## Task directions
Nothing outside the range below should be printed. Output exactly the lines from the line with "- [Animism as" to the line with "latest articles (paginated)", both included.

## Data for analysis
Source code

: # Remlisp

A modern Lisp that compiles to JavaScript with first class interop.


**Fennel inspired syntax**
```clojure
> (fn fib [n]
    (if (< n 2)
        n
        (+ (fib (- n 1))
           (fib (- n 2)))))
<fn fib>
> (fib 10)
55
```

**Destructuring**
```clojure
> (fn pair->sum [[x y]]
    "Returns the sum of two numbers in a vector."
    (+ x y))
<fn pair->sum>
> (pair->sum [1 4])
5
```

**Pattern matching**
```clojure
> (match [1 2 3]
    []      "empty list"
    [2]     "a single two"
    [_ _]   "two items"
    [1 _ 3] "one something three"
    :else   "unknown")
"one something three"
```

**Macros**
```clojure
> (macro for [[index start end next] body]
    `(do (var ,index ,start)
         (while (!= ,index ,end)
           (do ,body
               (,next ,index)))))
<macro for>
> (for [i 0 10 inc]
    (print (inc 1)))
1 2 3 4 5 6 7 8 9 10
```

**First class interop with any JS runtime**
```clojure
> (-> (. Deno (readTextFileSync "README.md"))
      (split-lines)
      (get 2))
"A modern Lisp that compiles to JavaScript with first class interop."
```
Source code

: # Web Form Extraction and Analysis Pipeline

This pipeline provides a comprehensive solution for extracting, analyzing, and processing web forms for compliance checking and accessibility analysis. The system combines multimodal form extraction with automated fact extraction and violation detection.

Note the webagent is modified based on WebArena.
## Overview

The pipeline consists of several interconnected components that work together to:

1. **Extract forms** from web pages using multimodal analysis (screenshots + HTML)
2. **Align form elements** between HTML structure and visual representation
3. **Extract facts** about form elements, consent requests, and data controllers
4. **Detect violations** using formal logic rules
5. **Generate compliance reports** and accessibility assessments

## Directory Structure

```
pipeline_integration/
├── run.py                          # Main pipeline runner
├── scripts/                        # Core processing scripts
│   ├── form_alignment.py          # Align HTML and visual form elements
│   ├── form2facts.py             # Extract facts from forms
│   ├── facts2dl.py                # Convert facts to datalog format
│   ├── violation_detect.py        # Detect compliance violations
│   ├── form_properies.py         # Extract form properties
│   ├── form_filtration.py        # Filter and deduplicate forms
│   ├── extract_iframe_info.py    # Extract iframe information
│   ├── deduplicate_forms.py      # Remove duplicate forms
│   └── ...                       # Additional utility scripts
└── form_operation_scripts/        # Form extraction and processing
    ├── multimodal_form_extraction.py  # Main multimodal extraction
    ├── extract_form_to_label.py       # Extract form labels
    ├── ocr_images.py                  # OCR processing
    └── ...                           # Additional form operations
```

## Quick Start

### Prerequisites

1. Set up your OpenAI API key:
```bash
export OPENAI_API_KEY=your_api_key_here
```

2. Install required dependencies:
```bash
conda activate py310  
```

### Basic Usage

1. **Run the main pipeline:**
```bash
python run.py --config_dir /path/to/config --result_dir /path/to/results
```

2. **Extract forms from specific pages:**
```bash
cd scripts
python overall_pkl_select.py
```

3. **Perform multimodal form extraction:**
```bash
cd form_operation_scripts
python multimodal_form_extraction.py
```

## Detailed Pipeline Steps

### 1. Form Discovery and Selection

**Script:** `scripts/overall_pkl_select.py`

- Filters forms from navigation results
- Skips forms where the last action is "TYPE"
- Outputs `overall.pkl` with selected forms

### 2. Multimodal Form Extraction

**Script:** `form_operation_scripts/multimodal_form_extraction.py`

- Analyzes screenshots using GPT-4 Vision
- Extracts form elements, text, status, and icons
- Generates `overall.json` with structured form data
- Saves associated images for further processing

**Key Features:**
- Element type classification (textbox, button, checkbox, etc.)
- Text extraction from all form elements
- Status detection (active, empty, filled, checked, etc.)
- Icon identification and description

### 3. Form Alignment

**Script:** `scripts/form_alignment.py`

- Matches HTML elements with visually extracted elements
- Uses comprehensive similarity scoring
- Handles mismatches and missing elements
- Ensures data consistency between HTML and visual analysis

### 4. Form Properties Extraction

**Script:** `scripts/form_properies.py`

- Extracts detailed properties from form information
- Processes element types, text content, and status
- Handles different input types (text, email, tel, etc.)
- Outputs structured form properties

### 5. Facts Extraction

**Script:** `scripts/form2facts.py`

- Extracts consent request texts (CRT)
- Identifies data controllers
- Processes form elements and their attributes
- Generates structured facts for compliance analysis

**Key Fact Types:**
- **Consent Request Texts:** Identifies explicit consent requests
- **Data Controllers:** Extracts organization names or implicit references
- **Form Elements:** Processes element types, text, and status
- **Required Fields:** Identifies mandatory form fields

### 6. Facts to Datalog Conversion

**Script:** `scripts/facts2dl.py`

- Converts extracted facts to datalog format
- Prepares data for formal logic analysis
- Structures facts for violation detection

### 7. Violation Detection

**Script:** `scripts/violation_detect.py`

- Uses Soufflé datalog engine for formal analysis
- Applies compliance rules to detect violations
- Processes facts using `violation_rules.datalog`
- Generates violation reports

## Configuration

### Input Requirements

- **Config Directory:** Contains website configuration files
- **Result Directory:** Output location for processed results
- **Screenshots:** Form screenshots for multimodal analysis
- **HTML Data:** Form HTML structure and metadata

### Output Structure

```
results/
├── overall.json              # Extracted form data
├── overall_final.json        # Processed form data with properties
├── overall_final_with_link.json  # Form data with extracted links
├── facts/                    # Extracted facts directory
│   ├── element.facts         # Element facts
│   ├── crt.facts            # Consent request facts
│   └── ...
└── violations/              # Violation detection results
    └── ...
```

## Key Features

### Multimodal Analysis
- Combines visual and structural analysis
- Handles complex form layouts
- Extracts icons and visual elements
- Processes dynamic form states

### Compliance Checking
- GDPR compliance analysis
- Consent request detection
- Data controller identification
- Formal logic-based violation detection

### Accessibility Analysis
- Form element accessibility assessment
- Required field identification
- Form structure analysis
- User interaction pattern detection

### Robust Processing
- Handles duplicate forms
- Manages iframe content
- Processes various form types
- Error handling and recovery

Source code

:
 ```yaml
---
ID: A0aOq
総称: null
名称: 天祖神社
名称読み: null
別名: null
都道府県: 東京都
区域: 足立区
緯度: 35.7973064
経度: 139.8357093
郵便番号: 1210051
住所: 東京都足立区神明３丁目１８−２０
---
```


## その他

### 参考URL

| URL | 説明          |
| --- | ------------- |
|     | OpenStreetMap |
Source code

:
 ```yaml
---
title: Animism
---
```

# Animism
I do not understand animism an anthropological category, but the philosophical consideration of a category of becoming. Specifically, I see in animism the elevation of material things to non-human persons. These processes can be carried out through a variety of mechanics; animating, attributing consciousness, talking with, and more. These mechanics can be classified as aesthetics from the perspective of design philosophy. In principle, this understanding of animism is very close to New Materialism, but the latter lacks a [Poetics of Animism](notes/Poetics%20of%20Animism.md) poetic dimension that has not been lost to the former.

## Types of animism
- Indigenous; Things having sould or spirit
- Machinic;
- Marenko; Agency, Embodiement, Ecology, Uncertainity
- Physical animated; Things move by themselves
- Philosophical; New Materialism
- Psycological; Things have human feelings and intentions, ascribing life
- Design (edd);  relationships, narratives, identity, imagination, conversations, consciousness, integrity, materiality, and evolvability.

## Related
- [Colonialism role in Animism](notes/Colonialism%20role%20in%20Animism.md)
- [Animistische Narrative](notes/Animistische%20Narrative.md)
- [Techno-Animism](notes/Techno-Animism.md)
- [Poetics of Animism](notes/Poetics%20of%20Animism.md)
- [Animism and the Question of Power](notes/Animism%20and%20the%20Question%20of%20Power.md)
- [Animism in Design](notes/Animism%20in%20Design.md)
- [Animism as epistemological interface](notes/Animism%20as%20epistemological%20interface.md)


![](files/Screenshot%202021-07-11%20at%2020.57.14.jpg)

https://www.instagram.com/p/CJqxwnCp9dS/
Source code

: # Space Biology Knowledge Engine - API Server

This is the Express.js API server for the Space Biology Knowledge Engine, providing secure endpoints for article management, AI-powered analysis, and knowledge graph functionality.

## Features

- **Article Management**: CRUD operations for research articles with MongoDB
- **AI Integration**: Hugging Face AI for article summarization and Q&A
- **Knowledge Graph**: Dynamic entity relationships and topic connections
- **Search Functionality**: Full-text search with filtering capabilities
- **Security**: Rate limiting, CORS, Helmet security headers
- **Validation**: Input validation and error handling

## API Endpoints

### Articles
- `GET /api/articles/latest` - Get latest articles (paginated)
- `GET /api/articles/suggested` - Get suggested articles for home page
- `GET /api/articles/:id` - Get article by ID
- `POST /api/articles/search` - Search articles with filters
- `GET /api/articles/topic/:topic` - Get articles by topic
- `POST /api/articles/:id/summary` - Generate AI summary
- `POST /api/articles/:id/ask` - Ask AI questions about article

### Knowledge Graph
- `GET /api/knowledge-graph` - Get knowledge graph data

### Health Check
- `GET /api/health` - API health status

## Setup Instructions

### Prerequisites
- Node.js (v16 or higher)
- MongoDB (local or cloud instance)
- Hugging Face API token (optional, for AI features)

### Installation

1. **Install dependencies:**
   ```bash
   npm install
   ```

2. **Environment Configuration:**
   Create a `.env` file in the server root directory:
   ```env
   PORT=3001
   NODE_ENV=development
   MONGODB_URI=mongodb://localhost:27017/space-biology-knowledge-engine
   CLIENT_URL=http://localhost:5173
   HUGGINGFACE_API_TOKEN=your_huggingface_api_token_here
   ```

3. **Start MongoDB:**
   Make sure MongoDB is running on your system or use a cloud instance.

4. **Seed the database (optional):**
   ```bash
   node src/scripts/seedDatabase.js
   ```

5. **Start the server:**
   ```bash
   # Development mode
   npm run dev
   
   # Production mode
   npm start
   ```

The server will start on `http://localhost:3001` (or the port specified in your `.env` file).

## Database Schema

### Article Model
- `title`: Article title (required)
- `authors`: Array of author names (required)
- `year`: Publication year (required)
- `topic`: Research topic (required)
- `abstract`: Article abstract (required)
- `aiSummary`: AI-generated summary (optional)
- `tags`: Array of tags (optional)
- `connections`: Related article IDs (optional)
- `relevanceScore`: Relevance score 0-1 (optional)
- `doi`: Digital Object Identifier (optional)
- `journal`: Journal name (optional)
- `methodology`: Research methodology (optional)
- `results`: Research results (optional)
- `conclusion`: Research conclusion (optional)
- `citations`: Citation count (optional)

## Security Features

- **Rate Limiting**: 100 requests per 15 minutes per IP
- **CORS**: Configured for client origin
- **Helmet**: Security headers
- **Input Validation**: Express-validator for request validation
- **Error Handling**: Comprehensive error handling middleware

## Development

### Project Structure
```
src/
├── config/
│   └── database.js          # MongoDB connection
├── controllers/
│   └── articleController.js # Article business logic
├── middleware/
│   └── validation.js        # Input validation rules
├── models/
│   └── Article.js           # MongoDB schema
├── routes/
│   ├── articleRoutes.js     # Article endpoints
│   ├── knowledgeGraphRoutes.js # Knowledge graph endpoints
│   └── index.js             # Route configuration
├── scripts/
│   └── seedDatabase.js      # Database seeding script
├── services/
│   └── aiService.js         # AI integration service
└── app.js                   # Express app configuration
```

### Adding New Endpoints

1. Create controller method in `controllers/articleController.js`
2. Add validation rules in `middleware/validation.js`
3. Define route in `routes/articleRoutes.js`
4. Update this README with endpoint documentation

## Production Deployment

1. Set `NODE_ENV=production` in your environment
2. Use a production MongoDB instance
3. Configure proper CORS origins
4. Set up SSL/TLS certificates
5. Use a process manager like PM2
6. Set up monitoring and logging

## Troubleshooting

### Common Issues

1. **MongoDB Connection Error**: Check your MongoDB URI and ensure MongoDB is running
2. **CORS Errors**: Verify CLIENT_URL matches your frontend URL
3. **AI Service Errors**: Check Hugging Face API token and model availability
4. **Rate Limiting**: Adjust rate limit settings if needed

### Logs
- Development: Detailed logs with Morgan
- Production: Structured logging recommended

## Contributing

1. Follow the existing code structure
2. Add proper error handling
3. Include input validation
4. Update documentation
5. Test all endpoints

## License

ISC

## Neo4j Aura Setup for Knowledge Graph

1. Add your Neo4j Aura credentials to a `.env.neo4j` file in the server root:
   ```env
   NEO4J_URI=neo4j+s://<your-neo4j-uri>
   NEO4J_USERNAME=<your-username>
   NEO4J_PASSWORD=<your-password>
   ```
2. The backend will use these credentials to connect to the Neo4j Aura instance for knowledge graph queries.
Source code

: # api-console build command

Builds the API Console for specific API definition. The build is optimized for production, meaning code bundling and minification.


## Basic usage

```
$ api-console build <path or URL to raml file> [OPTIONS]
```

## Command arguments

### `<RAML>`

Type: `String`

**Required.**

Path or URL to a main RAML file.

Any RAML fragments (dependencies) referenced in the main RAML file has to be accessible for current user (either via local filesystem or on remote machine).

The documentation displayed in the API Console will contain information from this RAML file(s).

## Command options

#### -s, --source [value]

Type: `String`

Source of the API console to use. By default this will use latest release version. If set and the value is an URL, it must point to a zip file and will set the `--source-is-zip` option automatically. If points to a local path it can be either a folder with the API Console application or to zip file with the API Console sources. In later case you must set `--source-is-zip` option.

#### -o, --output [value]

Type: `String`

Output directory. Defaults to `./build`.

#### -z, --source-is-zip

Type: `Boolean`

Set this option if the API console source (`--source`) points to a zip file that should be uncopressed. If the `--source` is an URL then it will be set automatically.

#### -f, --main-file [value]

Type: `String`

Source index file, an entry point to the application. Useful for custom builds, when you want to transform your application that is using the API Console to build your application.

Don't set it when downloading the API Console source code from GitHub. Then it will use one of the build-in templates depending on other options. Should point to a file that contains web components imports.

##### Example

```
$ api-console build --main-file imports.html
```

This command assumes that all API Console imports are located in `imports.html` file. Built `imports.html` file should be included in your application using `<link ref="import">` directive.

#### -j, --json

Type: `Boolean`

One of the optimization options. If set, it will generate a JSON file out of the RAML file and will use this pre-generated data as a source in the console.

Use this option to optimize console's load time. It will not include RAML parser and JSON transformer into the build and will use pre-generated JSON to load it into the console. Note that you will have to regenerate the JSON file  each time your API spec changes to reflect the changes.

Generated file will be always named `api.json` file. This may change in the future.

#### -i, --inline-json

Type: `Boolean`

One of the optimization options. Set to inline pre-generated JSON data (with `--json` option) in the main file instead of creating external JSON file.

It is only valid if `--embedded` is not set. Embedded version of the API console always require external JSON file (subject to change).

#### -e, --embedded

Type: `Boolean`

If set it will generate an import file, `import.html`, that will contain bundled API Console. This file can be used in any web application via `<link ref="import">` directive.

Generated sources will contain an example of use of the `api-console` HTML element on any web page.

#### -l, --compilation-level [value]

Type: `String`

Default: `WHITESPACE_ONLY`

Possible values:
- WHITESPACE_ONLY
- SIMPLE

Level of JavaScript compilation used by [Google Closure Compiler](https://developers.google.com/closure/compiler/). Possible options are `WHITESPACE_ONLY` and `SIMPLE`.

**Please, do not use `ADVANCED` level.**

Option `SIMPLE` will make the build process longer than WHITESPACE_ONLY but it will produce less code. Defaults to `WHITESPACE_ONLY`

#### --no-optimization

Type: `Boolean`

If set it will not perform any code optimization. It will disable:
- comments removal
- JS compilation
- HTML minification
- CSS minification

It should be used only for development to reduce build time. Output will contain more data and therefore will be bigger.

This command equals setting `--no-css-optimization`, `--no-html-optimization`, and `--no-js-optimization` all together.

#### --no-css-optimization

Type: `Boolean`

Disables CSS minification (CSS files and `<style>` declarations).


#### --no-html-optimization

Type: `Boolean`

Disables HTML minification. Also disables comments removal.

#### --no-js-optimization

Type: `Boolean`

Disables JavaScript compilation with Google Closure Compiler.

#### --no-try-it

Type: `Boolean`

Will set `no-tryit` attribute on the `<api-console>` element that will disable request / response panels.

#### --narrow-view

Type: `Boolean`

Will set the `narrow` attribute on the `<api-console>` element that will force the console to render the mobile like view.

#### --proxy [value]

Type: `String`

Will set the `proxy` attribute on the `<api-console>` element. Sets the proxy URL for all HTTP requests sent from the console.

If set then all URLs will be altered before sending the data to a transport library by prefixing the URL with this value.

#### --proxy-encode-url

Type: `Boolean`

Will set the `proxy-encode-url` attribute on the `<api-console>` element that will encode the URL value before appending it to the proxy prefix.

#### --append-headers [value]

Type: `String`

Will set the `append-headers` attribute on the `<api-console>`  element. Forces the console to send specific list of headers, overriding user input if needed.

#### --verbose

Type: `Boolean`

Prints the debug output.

## Solved problem
- [Animism as epistemological interface](notes/Animism%20as%20epistemological%20interface.md)


![](files/Screenshot%202021-07-11%20at%2020.57.14.jpg)

https://www.instagram.com/p/CJqxwnCp9dS/
Source code

: # Space Biology Knowledge Engine - API Server

This is the Express.js API server for the Space Biology Knowledge Engine, providing secure endpoints for article management, AI-powered analysis, and knowledge graph functionality.

## Features

- **Article Management**: CRUD operations for research articles with MongoDB
- **AI Integration**: Hugging Face AI for article summarization and Q&A
- **Knowledge Graph**: Dynamic entity relationships and topic connections
- **Search Functionality**: Full-text search with filtering capabilities
- **Security**: Rate limiting, CORS, Helmet security headers
- **Validation**: Input validation and error handling

## API Endpoints

### Articles
- `GET /api/articles/latest` - Get latest articles (paginated)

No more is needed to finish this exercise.